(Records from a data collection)

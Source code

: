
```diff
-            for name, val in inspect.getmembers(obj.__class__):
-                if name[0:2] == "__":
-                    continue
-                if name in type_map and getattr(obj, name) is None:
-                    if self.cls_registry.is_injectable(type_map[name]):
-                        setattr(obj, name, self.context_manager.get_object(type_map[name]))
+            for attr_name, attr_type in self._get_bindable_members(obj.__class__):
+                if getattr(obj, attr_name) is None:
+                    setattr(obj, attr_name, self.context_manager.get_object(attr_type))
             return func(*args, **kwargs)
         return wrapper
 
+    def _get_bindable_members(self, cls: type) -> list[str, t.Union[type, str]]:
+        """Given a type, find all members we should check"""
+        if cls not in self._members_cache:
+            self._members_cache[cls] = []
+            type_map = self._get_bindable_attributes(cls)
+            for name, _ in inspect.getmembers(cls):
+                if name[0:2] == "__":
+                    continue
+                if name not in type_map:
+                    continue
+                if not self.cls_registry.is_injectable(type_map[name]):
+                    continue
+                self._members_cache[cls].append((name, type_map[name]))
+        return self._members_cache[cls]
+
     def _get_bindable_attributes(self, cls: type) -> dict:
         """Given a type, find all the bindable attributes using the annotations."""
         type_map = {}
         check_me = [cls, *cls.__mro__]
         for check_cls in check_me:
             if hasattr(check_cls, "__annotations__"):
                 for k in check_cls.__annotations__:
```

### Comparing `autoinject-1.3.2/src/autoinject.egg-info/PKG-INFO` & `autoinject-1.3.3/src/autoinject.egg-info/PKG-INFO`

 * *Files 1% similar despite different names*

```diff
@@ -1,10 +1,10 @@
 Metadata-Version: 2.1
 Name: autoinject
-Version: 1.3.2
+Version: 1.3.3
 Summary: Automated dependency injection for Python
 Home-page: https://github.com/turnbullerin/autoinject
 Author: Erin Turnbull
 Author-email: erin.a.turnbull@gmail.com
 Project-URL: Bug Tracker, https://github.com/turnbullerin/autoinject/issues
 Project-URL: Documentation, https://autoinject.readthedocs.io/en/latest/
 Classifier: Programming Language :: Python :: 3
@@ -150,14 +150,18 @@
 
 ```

THE PROBLEM: Report, using only a number, how many lines above hold the word "None".

WRITTEN ANSWER: 2